(RECORDS SUPPLIED)

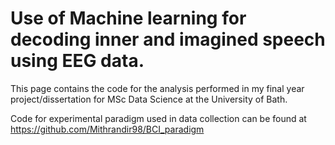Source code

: # Use of Machine learning for decoding inner and imagined speech using EEG data.
This page contains the code for the analysis performed in my final year project/dissertation for MSc Data Science at the University of Bath. 

Code for experimental paradigm used in data collection can be found at https://github.com/Mithrandir98/BCI_paradigm
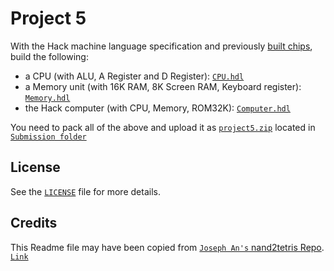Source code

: # Project 5

With the Hack machine language specification and previously [built chips](../README.md), build the following:

* a CPU (with ALU, A Register and D Register): [`CPU.hdl`](./CPU.hdl)
* a Memory unit (with 16K RAM, 8K Screen RAM, Keyboard register): [`Memory.hdl`](./Memory.hdl)
* the Hack computer (with CPU, Memory, ROM32K): [`Computer.hdl`](./Computer.hdl)


You need to pack all of the above and upload it as [`project5.zip`](./Submission/project5.zip) located in [`Submission folder`](./Submission)


## License

See the [`LICENSE`](/LICENSE) file for more details.

## Credits

This Readme file may have been copied from [`Joseph An's` ](https://github.com/josephan)[nand2tetris Repo](https://github.com/josephan/nand2tetris). [`Link`](https://github.com/josephan/nand2tetris/master/README.md)
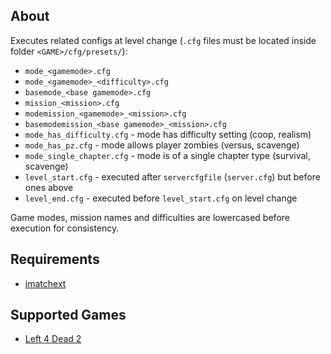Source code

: About
------
Executes related configs at level change (`.cfg` files must be located inside folder `<GAME>/cfg/presets/`):

- `mode_<gamemode>.cfg`
- `mode_<gamemode>_<difficulty>.cfg`
- `basemode_<base gamemode>.cfg`
- `mission_<mission>.cfg`
- `modemission_<gamemode>_<mission>.cfg`
- `basemodemission_<base gamemode>_<mission>.cfg`
- `mode_has_difficulty.cfg` - mode has difficulty setting (coop, realism)
- `mode_has_pz.cfg` - mode allows player zombies (versus, scavenge)
- `mode_single_chapter.cfg` - mode is of a single chapter type (survival, scavenge)
- `level_start.cfg` - executed after `servercfgfile` (`server.cfg`) but before ones above
- `level_end.cfg` - executed before `level_start.cfg` on level change

Game modes, mission names and difficulties are lowercased before execution for consistency.

Requirements
------
- [imatchext](https://github.com/shqke/imatchext)

Supported Games
------
- [Left 4 Dead 2](https://store.steampowered.com/app/550/Left_4_Dead_2/)
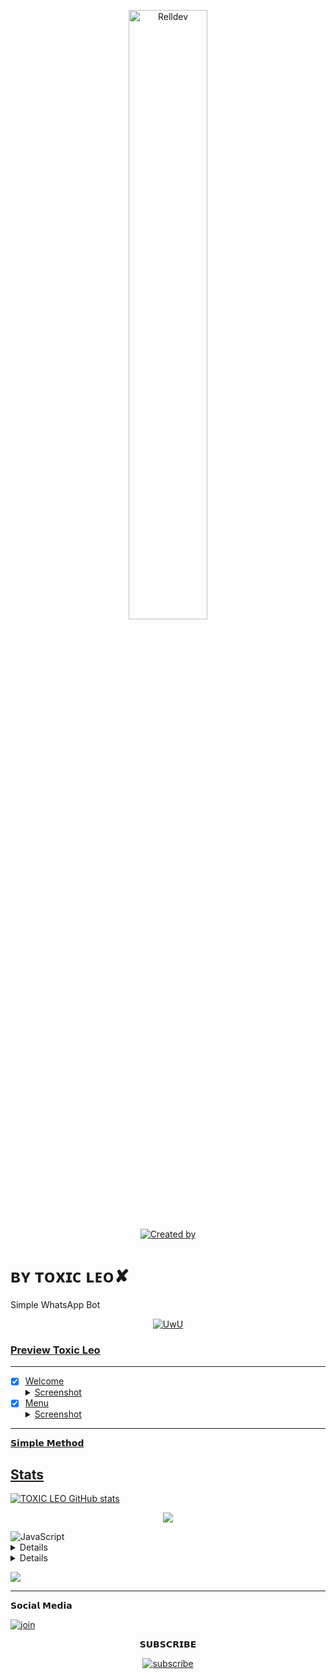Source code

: 
<p align="center">
    <img src="https://i.postimg.cc/pXZW2gSv/null-20220918-WA0002.jpg" width="50%" height="50%" alt="Relldev"/>
    <br>
    <a href="https://github.com/Afx-ToxicLeo"><img title="Created by" src="https://img.shields.io/badge/Creator-Toxic Leo-green?style=for-the-badge&logo=github"></a>
</p>

# ʙʏ ᴛᴏxɪᴄ ʟᴇᴏ✘

Simple WhatsApp Bot

<p align="center">
  <a href="https://github.com/toxic-leo1"><img src="http://readme-typing-svg.herokuapp.com?color=7FFF00&center=true&vCenter=true&multiline=false&lines=Simple+Whatsapp+Bot;Base+ori+by+Akash;Give+star+and+forks+this+repo; Script+By+Toxic-Leo" alt="UwU">
</p>

### Preview Toxic Leo
------------------
- [x] Welcome <details><summary>Screenshot</summary><img src="https://i.postimg.cc/pXZW2gSv/null-20220918-WA0002.jpg"></details>
- [x] Menu <details><summary>Screenshot</summary><img src="https://telegra.ph/file/d049caecbc4fcc69b7085.jpg"></details>
------------------
𝗦𝗶𝗺𝗽𝗹𝗲 𝗠𝗲𝘁𝗵𝗼𝗱
## Stats

![TOXIC LEO GitHub stats](https://github-readme-stats.vercel.app/api?username=Alpiii22&show_icons=true&theme=radical)

<p align="center"><a href="https:https://github.com/Afx-ToxicLeo/ToxicLeo-MD"><img src="https://github-readme-stats.vercel.app/api/top-langs/?username=Alpiii22&theme=radical&layout=compact"></a></p>

<img alt="JavaScript" src="https://img.shields.io/badge/javascript%20-%23323330.svg?&style=for-the-badge&logo=javascript&logoColor=%23F7DF1E"/>


<details>

    <summary>&#127942 <b>GitHub Awards</b></summary><br/>

![Github Trophy](https://github-profile-trophy.vercel.app/?username=Afx-ToxicLeo)

</details>

<details>

    <summary>&#127942 <b>GitHub Activity</b></summary><br/>

![Metrics](https://metrics.lecoq.io/Alpiii22?template=classic&repositories.forks=true&languages=1&languages.colors=github&languages.threshold=0%25&config.timezone=Asia%2Fpasuruan)

</details> 

![](https://visitor-badge.glitch.me/badge?page_id=Jarotr)


---


      
𝗦𝗼𝗰𝗶𝗮𝗹 𝗠𝗲𝗱𝗶𝗮 

[![join](https://github.com/Alien-alfa/PublicBot/blob/main/wlogo.svg.png)](https://chat.whatsapp.com/FCwVcEZvwWLCcO0h1P2IBG)
  <div align="center">


𝗦𝗨𝗕𝗦𝗖𝗥𝗜𝗕𝗘

[![subscribe](https://i.ibb.co/mqttCVQ/images-1-1.png)](https://youtube.com/channel/UCNAXcvRkE73MkHNC0RH1_5Q)




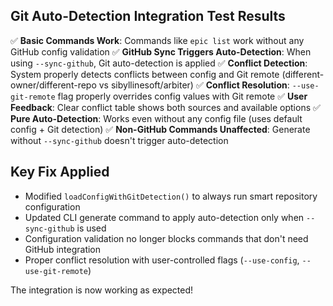 ## Git Auto-Detection Integration Test Results

✅ **Basic Commands Work**: Commands like `epic list` work without any GitHub config validation
✅ **GitHub Sync Triggers Auto-Detection**: When using `--sync-github`, Git auto-detection is applied
✅ **Conflict Detection**: System properly detects conflicts between config and Git remote (different-owner/different-repo vs sibyllinesoft/arbiter)
✅ **Conflict Resolution**: `--use-git-remote` flag properly overrides config values with Git remote
✅ **User Feedback**: Clear conflict table shows both sources and available options
✅ **Pure Auto-Detection**: Works even without any config file (uses default config + Git detection)
✅ **Non-GitHub Commands Unaffected**: Generate without `--sync-github` doesn't trigger auto-detection

## Key Fix Applied

- Modified `loadConfigWithGitDetection()` to always run smart repository configuration
- Updated CLI generate command to apply auto-detection only when `--sync-github` is used
- Configuration validation no longer blocks commands that don't need GitHub integration
- Proper conflict resolution with user-controlled flags (`--use-config`, `--use-git-remote`)

The integration is now working as expected!
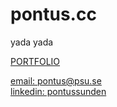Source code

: # pontus.cc

yada yada

[PORTFOLIO](#pontus-sundén)

[email: pontus@psu.se](mailto:pontus@psu.se)  
[linkedin: pontussunden](https://linkedin.com/in/pontussunden)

(End RECORDS SUPPLIED)

**WORK INSTRUCTIONS:** Print once more, exactly, the lines that start at the top of the records above and end at the line with "a CPU (with", skipping all pictures.

**FINISHED EXERCISE:**
Source code

: # Use of Machine learning for decoding inner and imagined speech using EEG data.
This page contains the code for the analysis performed in my final year project/dissertation for MSc Data Science at the University of Bath. 

Code for experimental paradigm used in data collection can be found at https://github.com/Mithrandir98/BCI_paradigm
Source code

: # Project 5

With the Hack machine language specification and previously [built chips](../README.md), build the following:

* a CPU (with ALU, A Register and D Register): [`CPU.hdl`](./CPU.hdl)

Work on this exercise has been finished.